Taking Note: Even if You First Succeed, Try Again!
One of my colleagues at the NEA, Bill O'Brien, is fond of saying that a key difference between art and science is that artists don't need to replicate their findings. This observation in turn recalls for me a quote by Philip Larkin: "Poetry is not like surgery, a technique that can be copied: every operation the poet performs is unique, and need never be done again."
But scientists, even those examining the impact of arts and culture, need validation of their work if it is to prove original or, better still, generalizable.
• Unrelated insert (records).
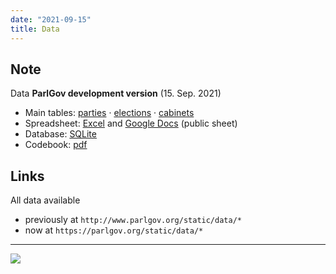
```yaml
---
date: "2021-09-15"
title: Data
---
```


## Note

Data __ParlGov development version__ (15. Sep. 2021)

+ Main tables:
  [parties](/data/parlgov-development_csv-utf-8/view_party.csv) ·
  [elections](/data/parlgov-development_csv-utf-8/view_election.csv) ·
  [cabinets](/data/parlgov-development_csv-utf-8/view_cabinet.csv)
+ Spreadsheet: [Excel]() and [Google
  Docs](https://docs.google.com/spreadsheets/d/1U414KqGI5c_ZnSS-_zuWHNPvbze15rNkBcrrIpBwQiw/edit?usp=sharing)
  (public sheet)
+ Database: [SQLite](/data/parlgov-development.db)
+ Codebook: [pdf](/data/codebook.pdf)

## Links

All data available
+ previously at `http://www.parlgov.org/static/data/*`
+ now at `https://parlgov.org/static/data/*`

---

![](/images/parlgov-countries.png)

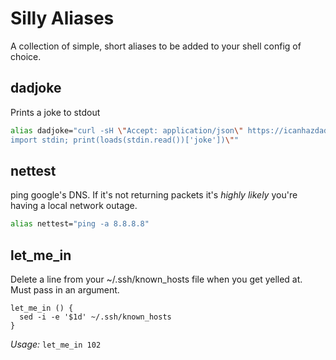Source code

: # Silly Aliases

A collection of simple, short aliases to be added to your shell config of
choice.

## dadjoke
Prints a joke to stdout
```bash
alias dadjoke="curl -sH \"Accept: application/json\" https://icanhazdadjoke.com/ | cat | python -c \"from json import loads;from sys
import stdin; print(loads(stdin.read())['joke'])\""
```

## nettest
ping google's DNS.  If it's not returning packets it's *highly likely* you're
having a local network outage.
```bash
alias nettest="ping -a 8.8.8.8"
```

## let_me_in
Delete a line from your ~/.ssh/known_hosts file when you get yelled at.
Must pass in an argument.
```
let_me_in () {
  sed -i -e '$1d' ~/.ssh/known_hosts
}
```

*Usage:* `let_me_in 102`
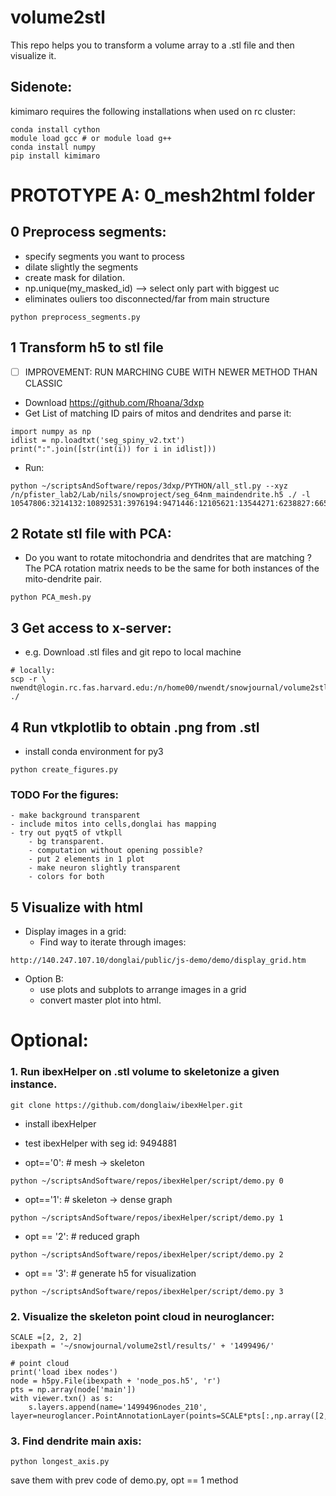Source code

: # volume2stl
This repo helps you to transform a volume array to a .stl file and then visualize it.

## Sidenote:
kimimaro requires the following installations when used on rc cluster:
```
conda install cython
module load gcc # or module load g++
conda install numpy
pip install kimimaro
```

# PROTOTYPE A: 0_mesh2html folder

0 Preprocess segments:
-
- specify segments you want to process
- dilate slightly the segments
- create mask for dilation.
- np.unique(my_masked_id) --> select only part with biggest uc
- eliminates ouliers too disconnected/far from main structure
```
python preprocess_segments.py
```

1 Transform h5 to stl file
-
- [ ] IMPROVEMENT: RUN MARCHING CUBE WITH NEWER METHOD THAN CLASSIC 
- Download https://github.com/Rhoana/3dxp 
- Get List of matching ID pairs of mitos and dendrites and parse it: 
```
import numpy as np
idlist = np.loadtxt('seg_spiny_v2.txt')
print(":".join([str(int(i)) for i in idlist]))
```
- Run:
```
python ~/scriptsAndSoftware/repos/3dxp/PYTHON/all_stl.py --xyz /n/pfister_lab2/Lab/nils/snowproject/seg_64nm_maindendrite.h5 ./ -l 10547806:3214132:10892531:3976194:9471446:12105621:13544271:6238827:6659767:9387188:918525:15221648:5793428:1499496:12570277:2927761
```

2 Rotate stl file with PCA:
-
- Do you want to rotate mitochondria and dendrites that are matching ? The PCA rotation matrix needs to be the same for both instances of the mito-dendrite pair.
```
python PCA_mesh.py
```

3 Get access to x-server:
-
- e.g. Download .stl files and git repo to local machine
```
# locally:
scp -r \
nwendt@login.rc.fas.harvard.edu:/n/home00/nwendt/snowjournal/volume2stl/stl_mitos_dendrites_length_500 ./
```

4 Run vtkplotlib to obtain .png from .stl
-
- install conda environment for py3
```
python create_figures.py
```

### TODO For the figures:
    - make background transparent
    - include mitos into cells,donglai has mapping
    - try out pyqt5 of vtkpll
        - bg transparent.
        - computation without opening possible?
        - put 2 elements in 1 plot
        - make neuron slightly transparent
        - colors for both
        
5 Visualize with html
-
- Display images in a grid:
    - Find way to iterate through images:
```
http://140.247.107.10/donglai/public/js-demo/demo/display_grid.htm
```


- Option B:
    - use plots and subplots to arrange images in a grid
    - convert master plot into html.
    

# Optional: 
### 1. Run ibexHelper on .stl volume to skeletonize a given instance.
```
git clone https://github.com/donglaiw/ibexHelper.git
```
- install ibexHelper
- test ibexHelper with seg id: 9494881

- opt=='0': # mesh -> skeleton
```
python ~/scriptsAndSoftware/repos/ibexHelper/script/demo.py 0
```
- opt=='1': # skeleton -> dense graph
```
python ~/scriptsAndSoftware/repos/ibexHelper/script/demo.py 1
```
- opt == '2': # reduced graph
```
python ~/scriptsAndSoftware/repos/ibexHelper/script/demo.py 2
```
- opt == '3': # generate h5 for visualization
```
python ~/scriptsAndSoftware/repos/ibexHelper/script/demo.py 3
```

### 2. Visualize the skeleton  point cloud in neuroglancer:
```
SCALE =[2, 2, 2]    
ibexpath = '~/snowjournal/volume2stl/results/' + '1499496/'

# point cloud
print('load ibex nodes')
node = h5py.File(ibexpath + 'node_pos.h5', 'r')
pts = np.array(node['main'])
with viewer.txn() as s:
    s.layers.append(name='1499496nodes_210', layer=neuroglancer.PointAnnotationLayer(points=SCALE*pts[:,np.array([2,1,0])]))
```

### 3. Find dendrite main axis:
```
python longest_axis.py
```    
save them with prev code of demo.py, opt == 1 method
Little over a month ago, Science magazine published a shocker by Brian Nosek, executive director of the University of Virginia’s Center for Open Science. Nosek and his research team tried to replicate 100 experimental and correlational studies whose findings had been published in three psychology journals.
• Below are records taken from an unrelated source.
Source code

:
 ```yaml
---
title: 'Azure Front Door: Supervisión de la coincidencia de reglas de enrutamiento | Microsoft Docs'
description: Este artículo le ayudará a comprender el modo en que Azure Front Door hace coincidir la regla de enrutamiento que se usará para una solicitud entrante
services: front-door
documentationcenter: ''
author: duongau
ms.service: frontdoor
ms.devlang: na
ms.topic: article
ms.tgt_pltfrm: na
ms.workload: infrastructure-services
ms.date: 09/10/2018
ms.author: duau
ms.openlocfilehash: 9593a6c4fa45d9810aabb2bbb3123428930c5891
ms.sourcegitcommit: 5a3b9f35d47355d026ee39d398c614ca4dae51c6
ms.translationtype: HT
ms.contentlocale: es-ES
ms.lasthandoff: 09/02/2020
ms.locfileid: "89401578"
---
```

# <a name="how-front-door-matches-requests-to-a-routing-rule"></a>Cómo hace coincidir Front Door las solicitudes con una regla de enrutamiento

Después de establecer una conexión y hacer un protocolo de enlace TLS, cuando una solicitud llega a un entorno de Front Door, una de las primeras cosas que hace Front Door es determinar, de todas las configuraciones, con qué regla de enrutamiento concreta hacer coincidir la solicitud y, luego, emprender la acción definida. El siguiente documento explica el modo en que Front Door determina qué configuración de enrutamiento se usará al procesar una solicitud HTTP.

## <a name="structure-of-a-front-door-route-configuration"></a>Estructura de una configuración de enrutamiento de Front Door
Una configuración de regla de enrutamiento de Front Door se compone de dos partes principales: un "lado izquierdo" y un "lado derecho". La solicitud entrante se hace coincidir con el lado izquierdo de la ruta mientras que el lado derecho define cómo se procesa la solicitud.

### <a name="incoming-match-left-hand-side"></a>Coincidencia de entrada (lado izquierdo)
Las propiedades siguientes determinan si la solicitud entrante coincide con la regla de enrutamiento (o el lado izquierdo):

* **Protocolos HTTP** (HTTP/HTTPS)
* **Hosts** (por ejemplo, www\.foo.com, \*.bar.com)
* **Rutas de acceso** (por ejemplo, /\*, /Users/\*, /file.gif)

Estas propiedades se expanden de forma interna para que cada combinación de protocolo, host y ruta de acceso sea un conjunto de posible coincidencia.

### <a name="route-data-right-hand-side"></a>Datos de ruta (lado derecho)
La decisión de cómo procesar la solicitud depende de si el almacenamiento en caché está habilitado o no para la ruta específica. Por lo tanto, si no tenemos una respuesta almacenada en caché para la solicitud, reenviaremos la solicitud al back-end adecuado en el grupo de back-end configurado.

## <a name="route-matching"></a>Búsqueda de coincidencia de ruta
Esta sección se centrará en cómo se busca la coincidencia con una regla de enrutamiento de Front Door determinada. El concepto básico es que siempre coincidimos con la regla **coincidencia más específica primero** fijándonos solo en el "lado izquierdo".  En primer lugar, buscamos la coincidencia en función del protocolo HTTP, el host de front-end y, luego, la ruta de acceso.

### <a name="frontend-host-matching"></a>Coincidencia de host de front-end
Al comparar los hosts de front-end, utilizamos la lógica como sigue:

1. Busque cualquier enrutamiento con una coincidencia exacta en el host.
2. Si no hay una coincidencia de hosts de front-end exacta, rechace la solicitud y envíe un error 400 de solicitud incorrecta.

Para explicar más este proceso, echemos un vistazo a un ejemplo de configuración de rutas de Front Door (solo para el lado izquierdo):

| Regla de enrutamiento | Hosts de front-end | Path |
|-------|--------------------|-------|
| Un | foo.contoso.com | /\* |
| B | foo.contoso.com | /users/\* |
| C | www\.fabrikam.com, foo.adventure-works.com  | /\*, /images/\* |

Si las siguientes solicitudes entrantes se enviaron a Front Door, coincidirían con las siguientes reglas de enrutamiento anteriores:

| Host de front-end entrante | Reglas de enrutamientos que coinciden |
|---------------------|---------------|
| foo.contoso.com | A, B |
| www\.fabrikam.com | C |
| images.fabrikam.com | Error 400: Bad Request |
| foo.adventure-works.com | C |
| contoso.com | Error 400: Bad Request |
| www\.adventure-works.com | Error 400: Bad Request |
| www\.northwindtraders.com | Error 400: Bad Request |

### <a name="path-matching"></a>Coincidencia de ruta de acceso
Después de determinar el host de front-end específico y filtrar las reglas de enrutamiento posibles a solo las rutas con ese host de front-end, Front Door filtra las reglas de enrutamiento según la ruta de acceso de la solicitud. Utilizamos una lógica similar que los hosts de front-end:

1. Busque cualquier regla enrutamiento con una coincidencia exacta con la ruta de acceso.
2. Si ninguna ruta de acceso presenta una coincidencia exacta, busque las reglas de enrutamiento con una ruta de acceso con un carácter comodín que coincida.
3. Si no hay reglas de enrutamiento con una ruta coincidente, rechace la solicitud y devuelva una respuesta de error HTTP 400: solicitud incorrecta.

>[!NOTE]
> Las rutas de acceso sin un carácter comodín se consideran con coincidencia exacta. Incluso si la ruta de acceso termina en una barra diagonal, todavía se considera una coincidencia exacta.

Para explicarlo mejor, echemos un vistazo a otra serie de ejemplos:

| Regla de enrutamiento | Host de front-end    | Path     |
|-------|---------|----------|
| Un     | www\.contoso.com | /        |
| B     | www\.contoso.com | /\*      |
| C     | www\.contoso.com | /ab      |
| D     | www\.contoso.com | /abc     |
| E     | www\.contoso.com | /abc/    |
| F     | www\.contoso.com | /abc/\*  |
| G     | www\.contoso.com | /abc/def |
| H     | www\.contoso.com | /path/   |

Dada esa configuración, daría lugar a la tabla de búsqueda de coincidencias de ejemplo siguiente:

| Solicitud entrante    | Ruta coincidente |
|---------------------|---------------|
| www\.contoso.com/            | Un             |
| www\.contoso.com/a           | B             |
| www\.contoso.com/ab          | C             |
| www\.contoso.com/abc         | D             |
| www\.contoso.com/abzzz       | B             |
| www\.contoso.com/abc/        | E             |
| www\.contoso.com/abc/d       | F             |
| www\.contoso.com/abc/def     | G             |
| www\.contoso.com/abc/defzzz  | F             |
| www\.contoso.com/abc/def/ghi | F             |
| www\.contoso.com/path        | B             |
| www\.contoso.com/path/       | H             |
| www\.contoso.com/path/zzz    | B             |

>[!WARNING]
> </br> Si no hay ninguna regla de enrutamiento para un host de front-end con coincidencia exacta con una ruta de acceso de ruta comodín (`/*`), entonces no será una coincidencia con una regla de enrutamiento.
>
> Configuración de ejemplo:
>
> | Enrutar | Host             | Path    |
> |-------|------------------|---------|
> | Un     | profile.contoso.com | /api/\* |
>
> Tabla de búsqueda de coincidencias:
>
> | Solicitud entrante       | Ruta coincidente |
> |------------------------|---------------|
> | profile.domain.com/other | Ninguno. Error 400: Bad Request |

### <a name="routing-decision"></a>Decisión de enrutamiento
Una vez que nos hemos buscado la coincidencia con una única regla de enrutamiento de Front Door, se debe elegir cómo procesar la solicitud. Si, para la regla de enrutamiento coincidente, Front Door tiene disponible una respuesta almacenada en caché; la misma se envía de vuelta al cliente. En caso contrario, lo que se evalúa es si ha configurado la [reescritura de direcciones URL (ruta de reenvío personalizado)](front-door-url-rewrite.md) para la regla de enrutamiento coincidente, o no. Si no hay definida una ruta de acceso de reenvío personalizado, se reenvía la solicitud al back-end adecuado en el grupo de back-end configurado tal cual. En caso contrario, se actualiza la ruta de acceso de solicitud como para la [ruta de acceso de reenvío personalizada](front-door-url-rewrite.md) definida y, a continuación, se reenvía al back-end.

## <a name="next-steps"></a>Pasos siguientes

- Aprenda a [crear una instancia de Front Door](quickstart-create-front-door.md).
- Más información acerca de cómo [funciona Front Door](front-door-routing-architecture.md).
The result? While 97 percent of the original studies showed statistically significant findings, only 36 percent of the replicated studies did. More damningly, the effect sizes (i.e., the relative strength of the phenomena being tested by the individual studies) for the replicated studies were only half of those in the original.
The single worst conclusion to draw is that the problem is somehow limited to psychological studies. Critics have long maintained that publication in peer-reviewed scientific journals is biased toward reporting only positive results, which tempts some researchers to dismiss or downplay counter-findings. This bias also discourages additional, time-consuming research to see whether initial results are reproducible.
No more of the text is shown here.